If Saruman were to get the joke then he would be free from the prison that he has created for himself. And so too would we if, as Mary sang, we allow that which desires to be rich and dominating of the weak within our souls to be “sent empty away”. Our laughter would truly be that of the merry and so would our Christmas too.

Ready to Risk Everything

Treebeard has lived for ages beyond the reckoning of almost every living creature, except perhaps Tom Bombadil. He has seen the rise and fall of many kingdoms, the glory of Gondolin and Nargothrond and the terrible might of Angband and its master, Morgoth. And he has weathered all this like a mighty oak delighting in the summer sun and standing fast against the storms of winter. To live through all that he has seen has required above all the ability to survive, to harvest whatever is given, to store when necessary, and to endure, always to endure. “I do not like worrying about the future,” he tells Merry and Pippin. For him it is enough to live each day as best he can, fulfilling the task given to him to be the shepherd of the trees.

But now he is prepared to risk all upon an attack on Saruman’s stronghold of Isengard, an attack that may well see the end of the Ents and their age long vigil. “It is likely enough that we are going to our doom,” he says, “the last march of the Ents.”

When the human enterprise is reduced, either to a desire to dominate others for the sake of our own aggrandisement, or in a bid to build fortresses about ourselves when domination no longer seems to be a possibility in order to preserve whatever we can hang onto then this enterprise has been given over to the mean and diminished spirit of Saruman. There is a right and proper desire to conserve what is good, true and beautiful, but as Gandalf says to Treebeard, “You have not plotted to cover the world with your trees and choke all other living things” as Saruman has done, choosing at the moment of the wreck of his ambition to hang onto the shreds of his desire rather than submit and so become a servant once more.

Perhaps, like Treebeard, we will rightly give much of our lives to the building and preservation of some goodness in the world, a home where children can be raised and guests welcomed.
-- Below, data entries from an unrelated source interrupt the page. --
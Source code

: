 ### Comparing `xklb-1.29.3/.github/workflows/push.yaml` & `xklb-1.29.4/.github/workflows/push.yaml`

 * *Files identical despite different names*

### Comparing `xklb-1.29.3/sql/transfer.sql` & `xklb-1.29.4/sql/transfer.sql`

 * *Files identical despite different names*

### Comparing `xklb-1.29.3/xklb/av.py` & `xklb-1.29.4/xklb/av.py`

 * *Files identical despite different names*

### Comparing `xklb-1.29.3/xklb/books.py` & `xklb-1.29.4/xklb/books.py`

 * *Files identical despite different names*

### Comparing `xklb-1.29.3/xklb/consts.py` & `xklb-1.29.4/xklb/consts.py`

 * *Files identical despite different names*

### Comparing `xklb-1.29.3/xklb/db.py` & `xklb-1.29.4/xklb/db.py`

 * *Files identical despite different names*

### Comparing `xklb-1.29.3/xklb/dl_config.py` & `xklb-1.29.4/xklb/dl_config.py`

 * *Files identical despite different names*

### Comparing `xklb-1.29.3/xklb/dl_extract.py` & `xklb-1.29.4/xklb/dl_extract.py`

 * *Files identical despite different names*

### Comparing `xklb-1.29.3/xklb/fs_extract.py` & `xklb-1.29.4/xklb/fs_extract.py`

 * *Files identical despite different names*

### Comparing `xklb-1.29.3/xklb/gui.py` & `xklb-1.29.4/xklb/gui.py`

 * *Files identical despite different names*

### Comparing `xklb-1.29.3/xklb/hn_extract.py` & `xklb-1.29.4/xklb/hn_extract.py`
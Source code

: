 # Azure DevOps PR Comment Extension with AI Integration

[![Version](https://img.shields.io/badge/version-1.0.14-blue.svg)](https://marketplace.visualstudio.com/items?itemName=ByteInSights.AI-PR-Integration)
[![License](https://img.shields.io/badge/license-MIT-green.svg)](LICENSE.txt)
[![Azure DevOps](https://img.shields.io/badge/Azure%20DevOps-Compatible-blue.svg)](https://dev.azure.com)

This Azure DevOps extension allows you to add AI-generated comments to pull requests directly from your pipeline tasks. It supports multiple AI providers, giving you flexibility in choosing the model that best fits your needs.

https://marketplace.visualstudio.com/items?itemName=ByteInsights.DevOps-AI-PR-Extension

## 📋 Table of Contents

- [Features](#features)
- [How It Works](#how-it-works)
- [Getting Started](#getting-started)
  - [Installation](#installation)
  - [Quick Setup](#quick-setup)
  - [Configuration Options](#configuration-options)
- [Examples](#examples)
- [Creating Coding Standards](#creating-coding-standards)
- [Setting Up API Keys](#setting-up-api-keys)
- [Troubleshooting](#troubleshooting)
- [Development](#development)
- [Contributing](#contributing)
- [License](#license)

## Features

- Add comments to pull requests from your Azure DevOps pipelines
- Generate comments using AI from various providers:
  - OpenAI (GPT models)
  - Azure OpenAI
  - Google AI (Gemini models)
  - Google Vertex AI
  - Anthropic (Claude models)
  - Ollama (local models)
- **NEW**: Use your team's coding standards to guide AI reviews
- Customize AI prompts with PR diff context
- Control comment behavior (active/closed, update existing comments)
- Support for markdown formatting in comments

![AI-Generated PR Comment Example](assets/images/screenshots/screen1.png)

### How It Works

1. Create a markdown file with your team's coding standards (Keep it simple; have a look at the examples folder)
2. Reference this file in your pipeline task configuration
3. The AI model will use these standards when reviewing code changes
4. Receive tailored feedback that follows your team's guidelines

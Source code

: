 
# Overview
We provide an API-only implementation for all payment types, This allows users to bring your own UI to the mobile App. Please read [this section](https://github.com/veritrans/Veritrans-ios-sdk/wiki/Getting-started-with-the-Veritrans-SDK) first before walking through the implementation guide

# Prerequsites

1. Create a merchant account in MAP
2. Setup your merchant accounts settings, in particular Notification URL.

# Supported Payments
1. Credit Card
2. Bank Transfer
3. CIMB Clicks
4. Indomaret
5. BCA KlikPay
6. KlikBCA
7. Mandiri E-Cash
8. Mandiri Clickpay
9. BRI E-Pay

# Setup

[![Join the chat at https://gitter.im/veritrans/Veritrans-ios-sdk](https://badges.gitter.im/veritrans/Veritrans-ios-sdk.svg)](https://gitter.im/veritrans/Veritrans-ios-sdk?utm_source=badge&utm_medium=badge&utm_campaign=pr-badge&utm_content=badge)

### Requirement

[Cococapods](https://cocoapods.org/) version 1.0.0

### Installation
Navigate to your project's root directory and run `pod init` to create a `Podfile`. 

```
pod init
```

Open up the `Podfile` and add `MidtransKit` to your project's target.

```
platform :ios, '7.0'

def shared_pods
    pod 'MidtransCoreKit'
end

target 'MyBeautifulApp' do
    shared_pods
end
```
Such a life is a good life and worthy of respect. It is when our homes become mean places set in competition against the need of others, with doors and windows permanently barred and shuttered, that they diminish and we with them. And the same is so when we become incapable of risking what we have for the sake of a greater good. Patrick Kavanagh expresses this in his wonderful poem, “The Self Slaved” when he declares:

Me I will throw away.
Me sufficient for the day
The sticky self that clings
Adhesions on the wings
To love and adventure,
To go on the grand tour
A man must be free
From self-necessity

Kavanagh discovered this freedom after being successfully treated for cancer and sensing that he had been given his life back again.

In the poem he discerns a meanness of spirit from which he has been liberated. Now he can truly live life. He goes on to say:

I will have love, have love
From anything made of
And a life with a shapely form
With gaiety and charm
And capable of receiving
With grace the grace of living
And wild moments too
Self when freed from you.

Treebeard knows this spirit and in marching on Isengard he gives himself up to such a wild moment with joy. Happy the one who knows how to do this, whose life does not shrivel up in meanness and diminishment.